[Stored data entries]
═══

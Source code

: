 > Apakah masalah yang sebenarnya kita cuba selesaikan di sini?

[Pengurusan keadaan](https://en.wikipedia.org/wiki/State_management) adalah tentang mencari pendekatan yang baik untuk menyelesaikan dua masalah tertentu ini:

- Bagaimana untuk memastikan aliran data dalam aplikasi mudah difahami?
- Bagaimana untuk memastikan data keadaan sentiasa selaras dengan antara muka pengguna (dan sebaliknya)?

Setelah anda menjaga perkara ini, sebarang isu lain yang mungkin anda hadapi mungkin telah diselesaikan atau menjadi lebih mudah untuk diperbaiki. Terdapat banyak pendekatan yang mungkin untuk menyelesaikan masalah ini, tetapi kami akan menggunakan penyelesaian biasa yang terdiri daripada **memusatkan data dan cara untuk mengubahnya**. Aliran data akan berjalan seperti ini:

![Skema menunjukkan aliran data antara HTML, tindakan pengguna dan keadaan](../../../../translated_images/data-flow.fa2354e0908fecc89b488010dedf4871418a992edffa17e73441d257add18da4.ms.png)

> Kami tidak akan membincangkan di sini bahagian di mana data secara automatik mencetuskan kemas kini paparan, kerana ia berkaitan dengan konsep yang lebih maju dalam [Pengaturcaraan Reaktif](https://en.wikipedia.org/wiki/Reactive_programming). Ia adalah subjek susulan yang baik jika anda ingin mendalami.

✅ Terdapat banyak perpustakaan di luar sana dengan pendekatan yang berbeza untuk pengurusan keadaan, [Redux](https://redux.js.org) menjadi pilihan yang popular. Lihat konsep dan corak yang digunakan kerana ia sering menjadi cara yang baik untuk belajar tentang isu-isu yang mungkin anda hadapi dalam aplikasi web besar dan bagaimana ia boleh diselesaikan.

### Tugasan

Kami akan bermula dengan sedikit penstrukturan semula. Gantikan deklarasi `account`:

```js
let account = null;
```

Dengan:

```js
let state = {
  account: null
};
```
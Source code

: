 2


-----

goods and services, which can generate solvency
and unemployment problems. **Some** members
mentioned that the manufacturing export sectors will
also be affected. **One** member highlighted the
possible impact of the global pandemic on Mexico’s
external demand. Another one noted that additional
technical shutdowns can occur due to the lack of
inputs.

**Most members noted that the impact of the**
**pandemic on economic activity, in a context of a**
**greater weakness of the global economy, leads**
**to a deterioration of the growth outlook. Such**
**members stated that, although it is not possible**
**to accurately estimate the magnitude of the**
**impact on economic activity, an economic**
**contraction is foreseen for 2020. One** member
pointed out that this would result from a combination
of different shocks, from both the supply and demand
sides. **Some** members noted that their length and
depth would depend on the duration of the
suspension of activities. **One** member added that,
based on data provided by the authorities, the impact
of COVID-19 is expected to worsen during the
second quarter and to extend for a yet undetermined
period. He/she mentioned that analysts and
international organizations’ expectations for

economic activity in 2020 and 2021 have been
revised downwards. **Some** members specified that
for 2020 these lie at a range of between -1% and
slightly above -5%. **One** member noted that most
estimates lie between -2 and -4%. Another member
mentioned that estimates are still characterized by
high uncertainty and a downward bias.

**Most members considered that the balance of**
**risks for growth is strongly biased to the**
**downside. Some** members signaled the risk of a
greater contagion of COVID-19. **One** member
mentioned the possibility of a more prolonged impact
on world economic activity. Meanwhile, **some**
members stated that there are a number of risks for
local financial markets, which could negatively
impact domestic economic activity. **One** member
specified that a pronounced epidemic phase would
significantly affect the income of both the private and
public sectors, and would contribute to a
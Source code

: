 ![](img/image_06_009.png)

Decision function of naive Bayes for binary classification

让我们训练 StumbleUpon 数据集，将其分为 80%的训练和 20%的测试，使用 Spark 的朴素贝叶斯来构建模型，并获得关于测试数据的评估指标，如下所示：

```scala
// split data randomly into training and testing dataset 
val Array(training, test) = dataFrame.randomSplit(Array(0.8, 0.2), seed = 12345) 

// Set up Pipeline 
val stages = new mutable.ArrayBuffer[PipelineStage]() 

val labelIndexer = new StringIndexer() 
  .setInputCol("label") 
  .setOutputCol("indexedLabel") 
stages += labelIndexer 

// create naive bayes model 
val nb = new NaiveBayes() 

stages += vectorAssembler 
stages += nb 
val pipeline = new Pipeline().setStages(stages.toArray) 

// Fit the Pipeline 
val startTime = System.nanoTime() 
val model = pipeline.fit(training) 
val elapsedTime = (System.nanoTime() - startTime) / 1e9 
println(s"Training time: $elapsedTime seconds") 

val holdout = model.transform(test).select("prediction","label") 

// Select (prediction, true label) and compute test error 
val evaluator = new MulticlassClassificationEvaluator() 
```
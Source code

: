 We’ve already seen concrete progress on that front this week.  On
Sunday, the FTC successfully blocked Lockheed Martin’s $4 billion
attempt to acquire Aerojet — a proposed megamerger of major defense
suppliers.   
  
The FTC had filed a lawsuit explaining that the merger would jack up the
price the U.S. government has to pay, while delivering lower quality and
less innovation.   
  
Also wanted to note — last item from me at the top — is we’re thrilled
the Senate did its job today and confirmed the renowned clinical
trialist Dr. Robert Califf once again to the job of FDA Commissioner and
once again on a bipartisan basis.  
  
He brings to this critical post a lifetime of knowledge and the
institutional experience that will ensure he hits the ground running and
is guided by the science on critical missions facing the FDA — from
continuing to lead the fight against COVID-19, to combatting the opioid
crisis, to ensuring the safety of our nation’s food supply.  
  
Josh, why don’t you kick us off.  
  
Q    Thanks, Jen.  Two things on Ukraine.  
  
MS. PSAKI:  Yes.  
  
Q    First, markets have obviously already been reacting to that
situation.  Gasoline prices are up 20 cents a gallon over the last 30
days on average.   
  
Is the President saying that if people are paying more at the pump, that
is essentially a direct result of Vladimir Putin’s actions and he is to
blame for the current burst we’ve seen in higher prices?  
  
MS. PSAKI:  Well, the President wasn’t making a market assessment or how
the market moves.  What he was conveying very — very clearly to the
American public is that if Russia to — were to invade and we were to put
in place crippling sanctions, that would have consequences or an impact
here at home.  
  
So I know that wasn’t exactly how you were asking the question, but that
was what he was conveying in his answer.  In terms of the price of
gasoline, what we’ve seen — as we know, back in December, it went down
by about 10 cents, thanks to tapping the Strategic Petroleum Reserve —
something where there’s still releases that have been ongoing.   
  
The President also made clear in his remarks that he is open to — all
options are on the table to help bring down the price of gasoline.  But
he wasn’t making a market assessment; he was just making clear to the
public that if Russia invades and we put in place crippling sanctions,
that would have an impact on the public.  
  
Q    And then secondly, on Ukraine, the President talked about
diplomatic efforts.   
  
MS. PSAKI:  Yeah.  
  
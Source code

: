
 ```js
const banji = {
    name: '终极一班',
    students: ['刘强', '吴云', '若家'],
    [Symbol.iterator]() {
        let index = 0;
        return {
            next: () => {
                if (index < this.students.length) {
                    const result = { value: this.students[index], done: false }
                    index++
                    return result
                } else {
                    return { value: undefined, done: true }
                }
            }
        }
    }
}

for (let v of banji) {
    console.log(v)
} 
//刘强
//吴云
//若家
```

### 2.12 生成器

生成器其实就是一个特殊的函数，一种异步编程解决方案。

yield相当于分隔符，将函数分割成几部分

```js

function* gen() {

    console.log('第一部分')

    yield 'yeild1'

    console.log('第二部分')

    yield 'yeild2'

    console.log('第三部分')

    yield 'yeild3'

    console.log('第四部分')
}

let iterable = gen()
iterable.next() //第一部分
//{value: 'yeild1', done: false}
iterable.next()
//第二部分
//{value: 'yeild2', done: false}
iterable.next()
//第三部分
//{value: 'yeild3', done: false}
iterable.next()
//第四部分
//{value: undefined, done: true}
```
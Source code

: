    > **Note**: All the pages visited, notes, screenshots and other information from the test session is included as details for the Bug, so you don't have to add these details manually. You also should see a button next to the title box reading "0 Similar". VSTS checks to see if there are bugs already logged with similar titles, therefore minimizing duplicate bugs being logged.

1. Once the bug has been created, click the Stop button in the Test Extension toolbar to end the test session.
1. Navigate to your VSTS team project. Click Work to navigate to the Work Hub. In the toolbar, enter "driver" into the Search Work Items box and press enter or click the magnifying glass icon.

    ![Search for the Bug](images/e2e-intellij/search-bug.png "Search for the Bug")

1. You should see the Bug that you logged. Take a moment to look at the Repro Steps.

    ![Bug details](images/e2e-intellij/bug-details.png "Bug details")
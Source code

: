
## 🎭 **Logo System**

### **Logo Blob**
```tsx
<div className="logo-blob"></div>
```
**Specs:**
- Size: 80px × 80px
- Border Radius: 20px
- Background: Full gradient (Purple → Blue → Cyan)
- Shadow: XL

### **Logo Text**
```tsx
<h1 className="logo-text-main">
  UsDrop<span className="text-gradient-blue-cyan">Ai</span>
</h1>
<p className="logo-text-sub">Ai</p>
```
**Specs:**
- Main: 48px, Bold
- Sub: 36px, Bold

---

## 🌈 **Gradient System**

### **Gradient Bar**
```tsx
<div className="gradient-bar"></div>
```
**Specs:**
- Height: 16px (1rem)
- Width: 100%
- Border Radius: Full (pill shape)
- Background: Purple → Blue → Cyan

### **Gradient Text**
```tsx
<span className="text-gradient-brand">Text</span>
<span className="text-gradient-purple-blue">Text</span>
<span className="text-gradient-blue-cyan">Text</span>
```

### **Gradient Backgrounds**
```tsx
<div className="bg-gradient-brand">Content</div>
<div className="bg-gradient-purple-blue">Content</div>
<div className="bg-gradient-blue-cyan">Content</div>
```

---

═══

**What is expected**.
Write out each line above that contains the word "will".

**Response area**.
mentioned that the manufacturing export sectors will
institutional experience that will ensure he hits the ground running and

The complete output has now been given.